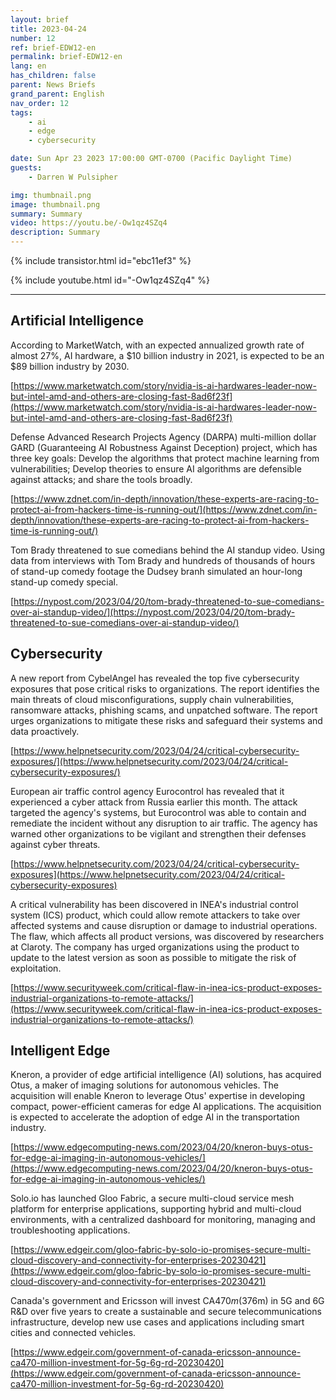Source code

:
 ```yaml
---
layout: brief
title: 2023-04-24
number: 12
ref: brief-EDW12-en
permalink: brief-EDW12-en
lang: en
has_children: false
parent: News Briefs
grand_parent: English
nav_order: 12
tags:
    - ai
    - edge
    - cybersecurity

date: Sun Apr 23 2023 17:00:00 GMT-0700 (Pacific Daylight Time)
guests:
    - Darren W Pulsipher

img: thumbnail.png
image: thumbnail.png
summary: Summary
video: https://youtu.be/-Ow1qz4SZq4
description: Summary
---
```


{% include transistor.html id="ebc11ef3" %}



{% include youtube.html id="-Ow1qz4SZq4" %}

---

## Artificial Intelligence

According to MarketWatch, with an expected annualized growth rate of almost 27%, AI hardware,  a $10 billion industry in 2021, is expected to be an $89 billion industry by 2030.

[https://www.marketwatch.com/story/nvidia-is-ai-hardwares-leader-now-but-intel-amd-and-others-are-closing-fast-8ad6f23f](https://www.marketwatch.com/story/nvidia-is-ai-hardwares-leader-now-but-intel-amd-and-others-are-closing-fast-8ad6f23f)

Defense Advanced Research Projects Agency (DARPA) multi-million dollar GARD (Guaranteeing AI Robustness Against Deception) project, which has three key goals: Develop the algorithms that protect machine learning from vulnerabilities; Develop theories to ensure AI algorithms are defensible against attacks; and share the tools broadly.

[https://www.zdnet.com/in-depth/innovation/these-experts-are-racing-to-protect-ai-from-hackers-time-is-running-out/](https://www.zdnet.com/in-depth/innovation/these-experts-are-racing-to-protect-ai-from-hackers-time-is-running-out/)

Tom Brady threatened to sue comedians behind the AI standup video. Using data from interviews with Tom Brady and hundreds of thousands of hours of stand-up comedy footage the Dudsey branh simulated an hour-long stand-up comedy special.

[https://nypost.com/2023/04/20/tom-brady-threatened-to-sue-comedians-over-ai-standup-video/](https://nypost.com/2023/04/20/tom-brady-threatened-to-sue-comedians-over-ai-standup-video/)

## Cybersecurity

A new report from CybelAngel has revealed the top five cybersecurity exposures that pose critical risks to organizations. The report identifies the main threats of cloud misconfigurations, supply chain vulnerabilities, ransomware attacks, phishing scams, and unpatched software. The report urges organizations to mitigate these risks and safeguard their systems and data proactively.

[https://www.helpnetsecurity.com/2023/04/24/critical-cybersecurity-exposures/](https://www.helpnetsecurity.com/2023/04/24/critical-cybersecurity-exposures/)

European air traffic control agency Eurocontrol has revealed that it experienced a cyber attack from Russia earlier this month. The attack targeted the agency's systems, but Eurocontrol was able to contain and remediate the incident without any disruption to air traffic. The agency has warned other organizations to be vigilant and strengthen their defenses against cyber threats.

[https://www.helpnetsecurity.com/2023/04/24/critical-cybersecurity-exposures](https://www.helpnetsecurity.com/2023/04/24/critical-cybersecurity-exposures)

A critical vulnerability has been discovered in INEA's industrial control system (ICS) product, which could allow remote attackers to take over affected systems and cause disruption or damage to industrial operations. The flaw, which affects all product versions, was discovered by researchers at Claroty. The company has urged organizations using the product to update to the latest version as soon as possible to mitigate the risk of exploitation.

[https://www.securityweek.com/critical-flaw-in-inea-ics-product-exposes-industrial-organizations-to-remote-attacks/](https://www.securityweek.com/critical-flaw-in-inea-ics-product-exposes-industrial-organizations-to-remote-attacks/)

## Intelligent Edge

Kneron, a provider of edge artificial intelligence (AI) solutions, has acquired Otus, a maker of imaging solutions for autonomous vehicles. The acquisition will enable Kneron to leverage Otus' expertise in developing compact, power-efficient cameras for edge AI applications. The acquisition is expected to accelerate the adoption of edge AI in the transportation industry.

[https://www.edgecomputing-news.com/2023/04/20/kneron-buys-otus-for-edge-ai-imaging-in-autonomous-vehicles/](https://www.edgecomputing-news.com/2023/04/20/kneron-buys-otus-for-edge-ai-imaging-in-autonomous-vehicles/)

Solo.io has launched Gloo Fabric, a secure multi-cloud service mesh platform for enterprise applications, supporting hybrid and multi-cloud environments, with a centralized dashboard for monitoring, managing and troubleshooting applications.

[https://www.edgeir.com/gloo-fabric-by-solo-io-promises-secure-multi-cloud-discovery-and-connectivity-for-enterprises-20230421](https://www.edgeir.com/gloo-fabric-by-solo-io-promises-secure-multi-cloud-discovery-and-connectivity-for-enterprises-20230421)

Canada's government and Ericsson will invest CA$470m ($376m) in 5G and 6G R&D over five years to create a sustainable and secure telecommunications infrastructure, develop new use cases and applications including smart cities and connected vehicles.

[https://www.edgeir.com/government-of-canada-ericsson-announce-ca470-million-investment-for-5g-6g-rd-20230420](https://www.edgeir.com/government-of-canada-ericsson-announce-ca470-million-investment-for-5g-6g-rd-20230420)


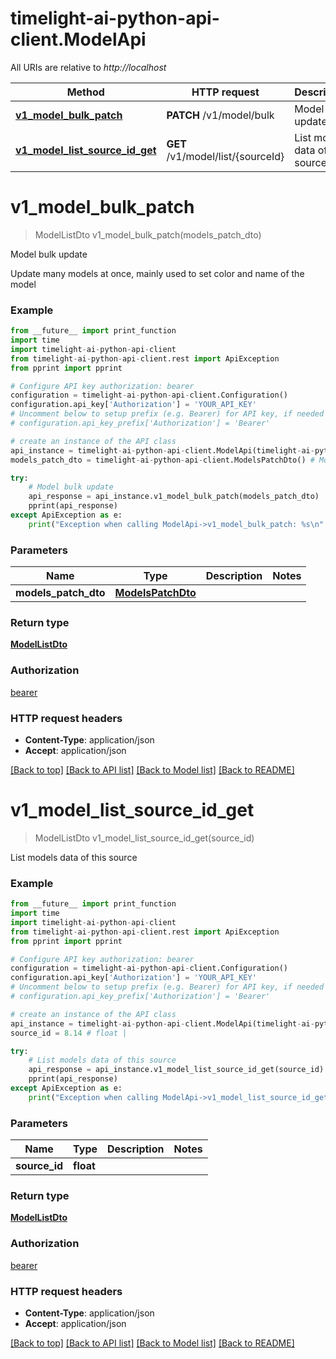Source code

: # timelight-ai-python-api-client.ModelApi

All URIs are relative to *http://localhost*

Method | HTTP request | Description
------------- | ------------- | -------------
[**v1_model_bulk_patch**](ModelApi.md#v1_model_bulk_patch) | **PATCH** /v1/model/bulk | Model bulk update
[**v1_model_list_source_id_get**](ModelApi.md#v1_model_list_source_id_get) | **GET** /v1/model/list/{sourceId} | List models data of this source


# **v1_model_bulk_patch**
> ModelListDto v1_model_bulk_patch(models_patch_dto)

Model bulk update

Update many models at once, mainly used to set color and name of the model

### Example
```python
from __future__ import print_function
import time
import timelight-ai-python-api-client
from timelight-ai-python-api-client.rest import ApiException
from pprint import pprint

# Configure API key authorization: bearer
configuration = timelight-ai-python-api-client.Configuration()
configuration.api_key['Authorization'] = 'YOUR_API_KEY'
# Uncomment below to setup prefix (e.g. Bearer) for API key, if needed
# configuration.api_key_prefix['Authorization'] = 'Bearer'

# create an instance of the API class
api_instance = timelight-ai-python-api-client.ModelApi(timelight-ai-python-api-client.ApiClient(configuration))
models_patch_dto = timelight-ai-python-api-client.ModelsPatchDto() # ModelsPatchDto | 

try:
    # Model bulk update
    api_response = api_instance.v1_model_bulk_patch(models_patch_dto)
    pprint(api_response)
except ApiException as e:
    print("Exception when calling ModelApi->v1_model_bulk_patch: %s\n" % e)
```

### Parameters

Name | Type | Description  | Notes
------------- | ------------- | ------------- | -------------
 **models_patch_dto** | [**ModelsPatchDto**](ModelsPatchDto.md)|  | 

### Return type

[**ModelListDto**](ModelListDto.md)

### Authorization

[bearer](../README.md#bearer)

### HTTP request headers

 - **Content-Type**: application/json
 - **Accept**: application/json

[[Back to top]](#) [[Back to API list]](../README.md#documentation-for-api-endpoints) [[Back to Model list]](../README.md#documentation-for-models) [[Back to README]](../README.md)

# **v1_model_list_source_id_get**
> ModelListDto v1_model_list_source_id_get(source_id)

List models data of this source

### Example
```python
from __future__ import print_function
import time
import timelight-ai-python-api-client
from timelight-ai-python-api-client.rest import ApiException
from pprint import pprint

# Configure API key authorization: bearer
configuration = timelight-ai-python-api-client.Configuration()
configuration.api_key['Authorization'] = 'YOUR_API_KEY'
# Uncomment below to setup prefix (e.g. Bearer) for API key, if needed
# configuration.api_key_prefix['Authorization'] = 'Bearer'

# create an instance of the API class
api_instance = timelight-ai-python-api-client.ModelApi(timelight-ai-python-api-client.ApiClient(configuration))
source_id = 8.14 # float | 

try:
    # List models data of this source
    api_response = api_instance.v1_model_list_source_id_get(source_id)
    pprint(api_response)
except ApiException as e:
    print("Exception when calling ModelApi->v1_model_list_source_id_get: %s\n" % e)
```

### Parameters

Name | Type | Description  | Notes
------------- | ------------- | ------------- | -------------
 **source_id** | **float**|  | 

### Return type

[**ModelListDto**](ModelListDto.md)

### Authorization

[bearer](../README.md#bearer)

### HTTP request headers

 - **Content-Type**: application/json
 - **Accept**: application/json

[[Back to top]](#) [[Back to API list]](../README.md#documentation-for-api-endpoints) [[Back to Model list]](../README.md#documentation-for-models) [[Back to README]](../README.md)

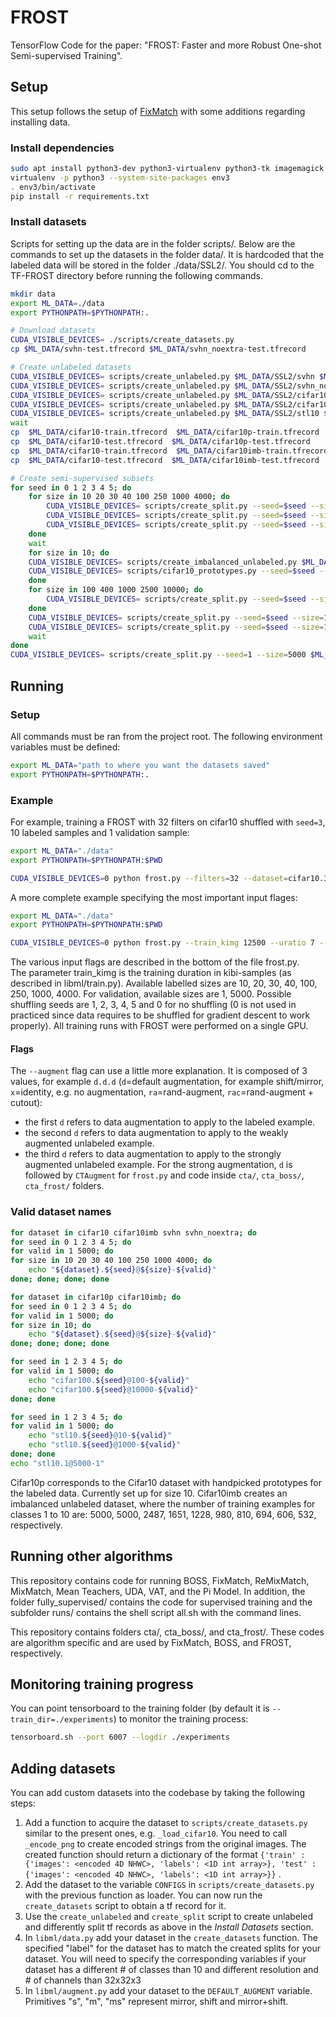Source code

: # FROST

TensorFlow Code for the paper: "FROST: Faster and more Robust One-shot Semi-supervised Training".


## Setup

This setup follows the setup of [FixMatch](https://github.com/google-research/fixmatch) with some additions regarding installing data.


### Install dependencies

```bash
sudo apt install python3-dev python3-virtualenv python3-tk imagemagick
virtualenv -p python3 --system-site-packages env3
. env3/bin/activate
pip install -r requirements.txt
```

### Install datasets

Scripts for setting up the data are in the folder scripts/.  Below are the commands to set up the datasets in the folder data/.  It is hardcoded that the labeled data will be stored in the folder ./data/SSL2/.  You should cd to the TF-FROST directory before running the following commands.

```bash
mkdir data
export ML_DATA=./data
export PYTHONPATH=$PYTHONPATH:.

# Download datasets
CUDA_VISIBLE_DEVICES= ./scripts/create_datasets.py
cp $ML_DATA/svhn-test.tfrecord $ML_DATA/svhn_noextra-test.tfrecord

# Create unlabeled datasets
CUDA_VISIBLE_DEVICES= scripts/create_unlabeled.py $ML_DATA/SSL2/svhn $ML_DATA/svhn-train.tfrecord $ML_DATA/svhn-extra.tfrecord &
CUDA_VISIBLE_DEVICES= scripts/create_unlabeled.py $ML_DATA/SSL2/svhn_noextra $ML_DATA/svhn-train.tfrecord &
CUDA_VISIBLE_DEVICES= scripts/create_unlabeled.py $ML_DATA/SSL2/cifar10 $ML_DATA/cifar10-train.tfrecord &
CUDA_VISIBLE_DEVICES= scripts/create_unlabeled.py $ML_DATA/SSL2/cifar100 $ML_DATA/cifar100-train.tfrecord &
CUDA_VISIBLE_DEVICES= scripts/create_unlabeled.py $ML_DATA/SSL2/stl10 $ML_DATA/stl10-train.tfrecord $ML_DATA/stl10-unlabeled.tfrecord &
wait
cp  $ML_DATA/cifar10-train.tfrecord  $ML_DATA/cifar10p-train.tfrecord
cp  $ML_DATA/cifar10-test.tfrecord  $ML_DATA/cifar10p-test.tfrecord
cp  $ML_DATA/cifar10-train.tfrecord  $ML_DATA/cifar10imb-train.tfrecord
cp  $ML_DATA/cifar10-test.tfrecord  $ML_DATA/cifar10imb-test.tfrecord

# Create semi-supervised subsets
for seed in 0 1 2 3 4 5; do
    for size in 10 20 30 40 100 250 1000 4000; do
        CUDA_VISIBLE_DEVICES= scripts/create_split.py --seed=$seed --size=$size $ML_DATA/SSL2/svhn $ML_DATA/svhn-train.tfrecord $ML_DATA/svhn-extra.tfrecord &
        CUDA_VISIBLE_DEVICES= scripts/create_split.py --seed=$seed --size=$size $ML_DATA/SSL2/svhn_noextra $ML_DATA/svhn-train.tfrecord &
        CUDA_VISIBLE_DEVICES= scripts/create_split.py --seed=$seed --size=$size $ML_DATA/SSL2/cifar10 $ML_DATA/cifar10-train.tfrecord &
    done
    wait
    for size in 10; do
 	CUDA_VISIBLE_DEVICES= scripts/create_imbalanced_unlabeled.py $ML_DATA/SSL2/cifar10imb $ML_DATA/cifar10imb-train.tfrecord &
	CUDA_VISIBLE_DEVICES= scripts/cifar10_prototypes.py --seed=$seed --size=$size $ML_DATA/SSL2/cifar10p $ML_DATA/cifar10p-train.tfrecord &
    done
    for size in 100 400 1000 2500 10000; do
        CUDA_VISIBLE_DEVICES= scripts/create_split.py --seed=$seed --size=$size $ML_DATA/SSL2/cifar100 $ML_DATA/cifar100-train.tfrecord &
    done
    CUDA_VISIBLE_DEVICES= scripts/create_split.py --seed=$seed --size=10 $ML_DATA/SSL2/stl10 $ML_DATA/stl10-train.tfrecord $ML_DATA/stl10-unlabeled.tfrecord &
    CUDA_VISIBLE_DEVICES= scripts/create_split.py --seed=$seed --size=1000 $ML_DATA/SSL2/stl10 $ML_DATA/stl10-train.tfrecord $ML_DATA/stl10-unlabeled.tfrecord &
    wait
done
CUDA_VISIBLE_DEVICES= scripts/create_split.py --seed=1 --size=5000 $ML_DATA/SSL2/stl10 $ML_DATA/stl10-train.tfrecord $ML_DATA/stl10-unlabeled.tfrecord
```

## Running

### Setup

All commands must be ran from the project root. The following environment variables must be defined:
```bash
export ML_DATA="path to where you want the datasets saved"
export PYTHONPATH=$PYTHONPATH:.
```

### Example

For example, training a FROST with 32 filters on cifar10 shuffled with `seed=3`, 10 labeled samples and 1 validation sample:
```bash
export ML_DATA="./data"
export PYTHONPATH=$PYTHONPATH:$PWD

CUDA_VISIBLE_DEVICES=0 python frost.py --filters=32 --dataset=cifar10.3@10-1 --train_dir ./experiments/frost
```

A more complete example specifying the most important input flages:

```bash
export ML_DATA="./data"
export PYTHONPATH=$PYTHONPATH:$PWD

CUDA_VISIBLE_DEVICES=0 python frost.py --train_kimg 12500 --uratio 7 --clrratio 7 --confidence 0.95 --wd 5e-4 --wu 2 --wclr 0 --batch 32 --lr 0.03 --temperature 0.5 --arch resnet --filters 32 --scales 3 --repeat 4 --dataset=cifar10.3@10-1 --train_dir experiments/ROSS/frostcifar10.3@10-1resnetIter12550U7CL7C0.95WD5e-4WU2Wclr0BS32LR0.03M0.9T0.5Ad.d.dB0D0BF16SCH1CAug0_0 --augment d.d.d --mom 0.9 --boot_factor 16 --balance 0 --delT 0 --boot_schedule 1 --clrDataAug 0 
```

The various input flags are described in the bottom of the file frost.py.  
The parameter train_kimg is the training duration in kibi-samples (as described in libml/train.py).
Available labelled sizes are 10, 20, 30, 40, 100, 250, 1000, 4000.
For validation, available sizes are 1, 5000.
Possible shuffling seeds are 1, 2, 3, 4, 5 and 0 for no shuffling (0 is not used in practiced since data requires to be
shuffled for gradient descent to work properly).
All training runs with FROST were performed on a single GPU.


#### Flags

The `--augment` flag can use a little more explanation. It is composed of 3 values, for example `d.d.d`
(`d`=default augmentation, for example shift/mirror, `x`=identity, e.g. no augmentation, `ra`=rand-augment,
 `rac`=rand-augment + cutout):
- the first `d` refers to data augmentation to apply to the labeled example. 
- the second `d` refers to data augmentation to apply to the weakly augmented unlabeled example. 
- the third `d` refers to data augmentation to apply to the strongly augmented unlabeled example. For the strong
augmentation, `d` is followed by `CTAugment` for `frost.py` and code inside `cta/`, `cta_boss/`, `cta_frost/` folders.



### Valid dataset names
```bash
for dataset in cifar10 cifar10imb svhn svhn_noextra; do
for seed in 0 1 2 3 4 5; do
for valid in 1 5000; do
for size in 10 20 30 40 100 250 1000 4000; do
    echo "${dataset}.${seed}@${size}-${valid}"
done; done; done; done

for dataset in cifar10p cifar10imb; do
for seed in 0 1 2 3 4 5; do
for valid in 1 5000; do
for size in 10; do
    echo "${dataset}.${seed}@${size}-${valid}"
done; done; done; done

for seed in 1 2 3 4 5; do
for valid in 1 5000; do
    echo "cifar100.${seed}@100-${valid}"
    echo "cifar100.${seed}@10000-${valid}"
done; done

for seed in 1 2 3 4 5; do
for valid in 1 5000; do
    echo "stl10.${seed}@10-${valid}"
    echo "stl10.${seed}@1000-${valid}"
done; done
echo "stl10.1@5000-1"
```

Cifar10p corresponds to the Cifar10 dataset with handpicked prototypes for the labeled data.  Currently set up for size 10.
Cifar10imb creates an imbalanced unlabeled dataset, where the number of training examples for classes 1 to 10 are: 5000, 5000, 2487, 1651, 1228, 980, 810, 694, 606, 532, respectively. 

## Running other algorithms

This repository contains code for running BOSS, FixMatch, ReMixMatch, MixMatch, Mean Teachers, UDA, VAT, and the Pi Model.  In addition, the folder fully_supervised/ contains the code for supervised training and the subfolder runs/ contains the shell script all.sh with the command lines.

This repository contains folders cta/, cta_boss/, and cta_frost/.  These codes are algorithm specific and are used by FixMatch, BOSS, and FROST, respectively.


## Monitoring training progress

You can point tensorboard to the training folder (by default it is `--train_dir=./experiments`) to monitor the training
process:

```bash
tensorboard.sh --port 6007 --logdir ./experiments
```

## Adding datasets
You can add custom datasets into the codebase by taking the following steps:

1. Add a function to acquire the dataset to `scripts/create_datasets.py` similar to the present ones, e.g. `_load_cifar10`. 
You need to call `_encode_png` to create encoded strings from the original images.
The created function should return a dictionary of the format 
`{'train' : {'images': <encoded 4D NHWC>, 'labels': <1D int array>},
'test' : {'images': <encoded 4D NHWC>, 'labels': <1D int array>}}` .
2. Add the dataset to the variable `CONFIGS` in `scripts/create_datasets.py` with the previous function as loader. 
You can now run the `create_datasets` script to obtain a tf record for it.
3. Use the `create_unlabeled` and `create_split` script to create unlabeled and differently split tf records as above in the *Install Datasets* section.
4. In `libml/data.py` add your dataset in the `create_datasets` function. The specified "label" for the dataset has to match
the created splits for your dataset. You will need to specify the corresponding variables if your dataset 
has a different # of classes than 10 and different resolution and # of channels than 32x32x3
5. In `libml/augment.py` add your dataset to the `DEFAULT_AUGMENT` variable. Primitives "s", "m", "ms" represent mirror, shift and mirror+shift.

********

**Your instructions:**
Throughout the material above, find every line holding "mirror" and copy it.

**Answer to the problem:**
(`d`=default augmentation, for example shift/mirror, `x`=identity, e.g. no augmentation, `ra`=rand-augment,
5. In `libml/augment.py` add your dataset to the `DEFAULT_AUGMENT` variable. Primitives "s", "m", "ms" represent mirror, shift and mirror+shift.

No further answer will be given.